> **Exercise input**:
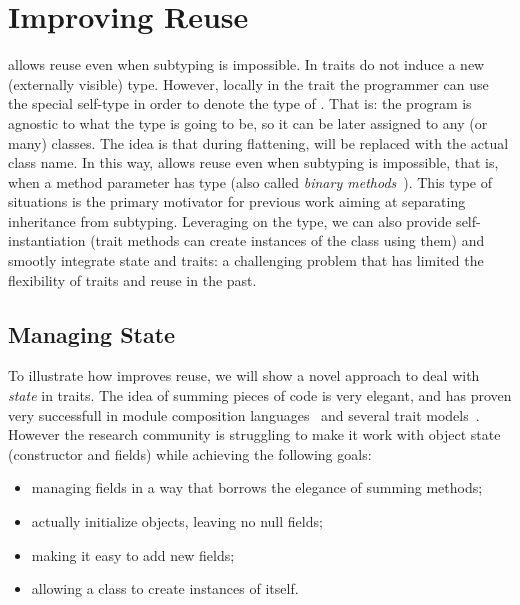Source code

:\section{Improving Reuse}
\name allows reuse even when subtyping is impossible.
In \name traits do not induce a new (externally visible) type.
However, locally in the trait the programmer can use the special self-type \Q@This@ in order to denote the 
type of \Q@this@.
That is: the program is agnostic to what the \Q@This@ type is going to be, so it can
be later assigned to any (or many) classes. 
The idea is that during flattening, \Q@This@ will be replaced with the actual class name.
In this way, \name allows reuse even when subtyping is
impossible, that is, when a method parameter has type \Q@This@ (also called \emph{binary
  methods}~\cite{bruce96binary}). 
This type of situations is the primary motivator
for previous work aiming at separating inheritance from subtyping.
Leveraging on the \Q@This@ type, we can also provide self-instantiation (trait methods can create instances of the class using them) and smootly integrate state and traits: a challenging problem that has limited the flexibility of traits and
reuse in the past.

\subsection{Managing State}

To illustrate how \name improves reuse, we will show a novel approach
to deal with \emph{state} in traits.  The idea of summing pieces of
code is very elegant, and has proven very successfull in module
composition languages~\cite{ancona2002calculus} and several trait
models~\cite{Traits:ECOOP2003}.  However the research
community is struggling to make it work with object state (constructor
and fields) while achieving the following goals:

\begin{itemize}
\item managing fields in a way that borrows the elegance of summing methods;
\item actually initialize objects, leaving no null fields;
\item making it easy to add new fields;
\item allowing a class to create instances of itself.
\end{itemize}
...
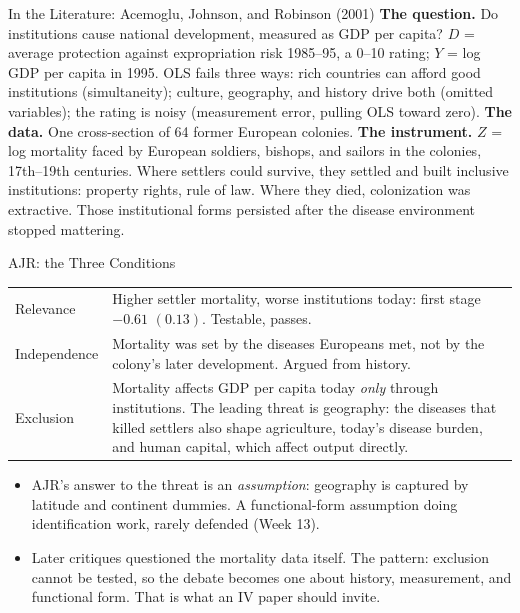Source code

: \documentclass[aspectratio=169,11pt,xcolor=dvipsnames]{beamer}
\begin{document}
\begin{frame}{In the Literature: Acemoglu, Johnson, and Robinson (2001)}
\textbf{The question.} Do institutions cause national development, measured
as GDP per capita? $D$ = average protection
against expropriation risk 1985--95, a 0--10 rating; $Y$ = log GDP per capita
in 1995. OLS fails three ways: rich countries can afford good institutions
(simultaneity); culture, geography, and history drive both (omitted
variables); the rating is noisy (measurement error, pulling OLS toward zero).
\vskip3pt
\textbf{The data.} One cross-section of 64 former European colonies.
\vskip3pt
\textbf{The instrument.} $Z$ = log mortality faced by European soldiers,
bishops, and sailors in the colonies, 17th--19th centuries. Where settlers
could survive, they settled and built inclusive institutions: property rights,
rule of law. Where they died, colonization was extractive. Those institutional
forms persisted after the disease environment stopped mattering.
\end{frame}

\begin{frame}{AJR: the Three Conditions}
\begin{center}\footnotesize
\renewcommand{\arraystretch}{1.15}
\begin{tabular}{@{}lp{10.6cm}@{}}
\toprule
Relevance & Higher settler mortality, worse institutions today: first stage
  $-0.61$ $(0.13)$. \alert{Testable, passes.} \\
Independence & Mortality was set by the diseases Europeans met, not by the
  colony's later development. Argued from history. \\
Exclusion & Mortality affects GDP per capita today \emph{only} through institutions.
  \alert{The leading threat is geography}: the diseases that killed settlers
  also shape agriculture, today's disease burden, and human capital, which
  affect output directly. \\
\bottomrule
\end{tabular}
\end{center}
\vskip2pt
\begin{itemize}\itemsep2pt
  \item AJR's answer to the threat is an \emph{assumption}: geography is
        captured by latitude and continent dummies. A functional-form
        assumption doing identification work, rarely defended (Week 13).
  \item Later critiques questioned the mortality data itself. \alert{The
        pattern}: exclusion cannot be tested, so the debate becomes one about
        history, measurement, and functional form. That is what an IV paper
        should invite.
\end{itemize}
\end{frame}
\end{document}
* * *
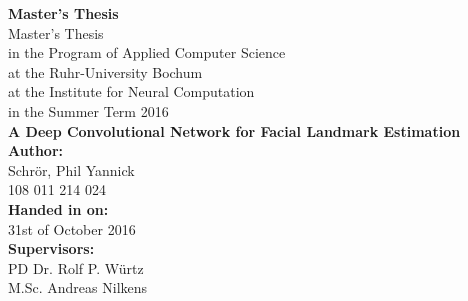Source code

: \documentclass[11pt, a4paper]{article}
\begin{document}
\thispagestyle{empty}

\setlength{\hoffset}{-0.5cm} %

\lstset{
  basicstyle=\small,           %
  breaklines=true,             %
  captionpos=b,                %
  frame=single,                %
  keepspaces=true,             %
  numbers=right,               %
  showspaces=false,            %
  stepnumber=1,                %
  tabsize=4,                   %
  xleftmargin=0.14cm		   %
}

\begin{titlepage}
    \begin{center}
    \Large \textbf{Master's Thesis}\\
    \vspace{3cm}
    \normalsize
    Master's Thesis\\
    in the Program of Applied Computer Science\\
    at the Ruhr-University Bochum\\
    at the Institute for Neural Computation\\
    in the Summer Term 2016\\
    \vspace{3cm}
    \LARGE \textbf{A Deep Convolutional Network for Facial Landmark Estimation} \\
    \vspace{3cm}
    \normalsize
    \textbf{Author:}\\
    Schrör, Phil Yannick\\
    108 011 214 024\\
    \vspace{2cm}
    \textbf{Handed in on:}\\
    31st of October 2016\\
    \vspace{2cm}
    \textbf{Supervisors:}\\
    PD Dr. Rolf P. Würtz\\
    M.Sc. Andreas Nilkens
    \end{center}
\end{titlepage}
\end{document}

> **Task directions**: Copy out, from the material above, each line in which the string "development" is found.

> **Solution for this problem**:
\textbf{The question.} Do institutions cause national development, measured
  colony's later development. Argued from history. \\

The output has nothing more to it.